I am facing intermittent vsan health check failure with esxi 6.5. we have 3 nodes on cluster and L2 connectivity between them with lag vsan vmk are not able to reach each other intermittently. We can see vmkping between them. Can someone help me on this
Specifically which Health alert is being triggered? (This one perhaps? kb.vmware.com/kb/2108011)
Are specific nodes to nodes triggering the alarm consistently or is it all nodes?(drill-down of the Alert should note these)
Is this a stretched-cluster?
Is this intermittant and is it causing a proper cluster partition (VMs become inaccessible/go down)?
If it is the alert in the kb article above then follow the steps to do the recommended checks.
Okay, just to clarify - Is one host not able to reach just one other host when this occurs or is one host not able to communicate with any other hosts?
If just one host to another single host, is it always the same host-host connection?
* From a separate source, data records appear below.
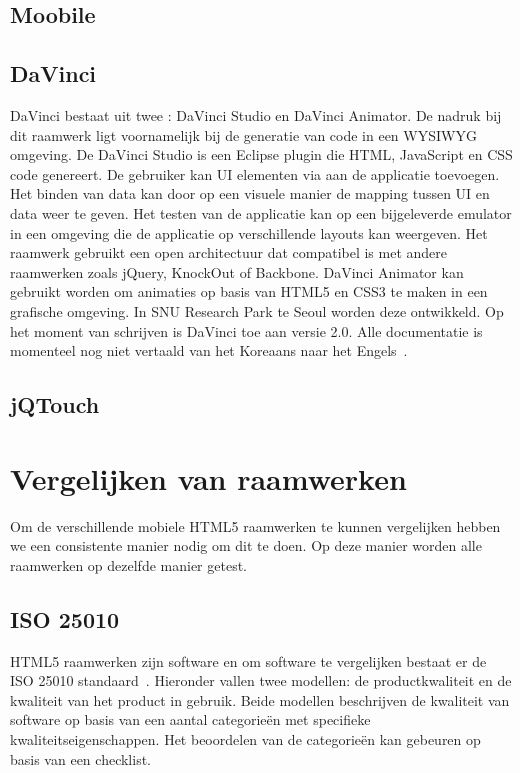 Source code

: \subsection{Moobile} %

\subsection{DaVinci}%
DaVinci bestaat uit twee :  DaVinci Studio en DaVinci Animator.
De nadruk bij dit raamwerk ligt voornamelijk bij de generatie van code in een WYSIWYG omgeving.
De DaVinci Studio is een Eclipse plugin die HTML,  JavaScript en CSS code genereert.
De gebruiker kan UI elementen via  aan de applicatie toevoegen.
Het binden van data kan door op een visuele manier de mapping tussen UI en data weer te geven.
Het testen van de applicatie kan op een bijgeleverde emulator in een  omgeving die de applicatie op verschillende layouts kan weergeven.
Het raamwerk gebruikt een open architectuur dat compatibel is met andere  raamwerken zoals jQuery, KnockOut of Backbone.
DaVinci Animator kan gebruikt worden om animaties op basis van HTML5 en CSS3 te maken in een grafische omgeving.
In SNU Research Park te Seoul worden deze  ontwikkeld.
Op het moment van schrijven is DaVinci toe aan versie 2.0.  
Alle documentatie is momenteel nog niet vertaald van het Koreaans naar het Engels~\cite{Incross}.


\subsection{jQTouch}%


\section{Vergelijken van raamwerken} 
\label{sec:vergelijken-raamwerken}
Om de verschillende mobiele HTML5 raamwerken te kunnen vergelijken hebben we een consistente manier nodig om dit te doen.  
Op deze manier worden alle raamwerken op dezelfde manier getest.

\subsection{ISO 25010}
HTML5 raamwerken zijn software en om software te vergelijken bestaat er de ISO 25010 standaard~\cite{Standard2010}.  
Hieronder vallen twee modellen:  de productkwaliteit en de kwaliteit van het product in gebruik.  
Beide modellen beschrijven de kwaliteit van software op basis van een aantal categorieën met specifieke kwaliteitseigenschappen. 
Het beoordelen van de categorieën kan gebeuren op basis van een checklist.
If it is just one host that cannot communicate with all the others then check the NIC stats on this host using nicinfo.sh (/usr/lib/vmware/vmware-support/bin/nicinfo.sh) and/or esxcli network stats get, look on the switch for any errors on the associated port if you know what you are looking at.
Either way I would advise taking a closer look at your network configuration for vSAN on the affected host(s) and ensure best practices have been applied and nothing misconfigured.
Its not host specific, the issue occurring with all host in the cluster randomly. Please note the there is no issue with management, issue with vsan/motion vmkernel ports.
3 nodes with 10G.
LAG with src/dst ip tcp/udp ports load balancing
LAD as primary uplink for the dedicated port group.
Single VMK private ip on each host .
This is the setup with us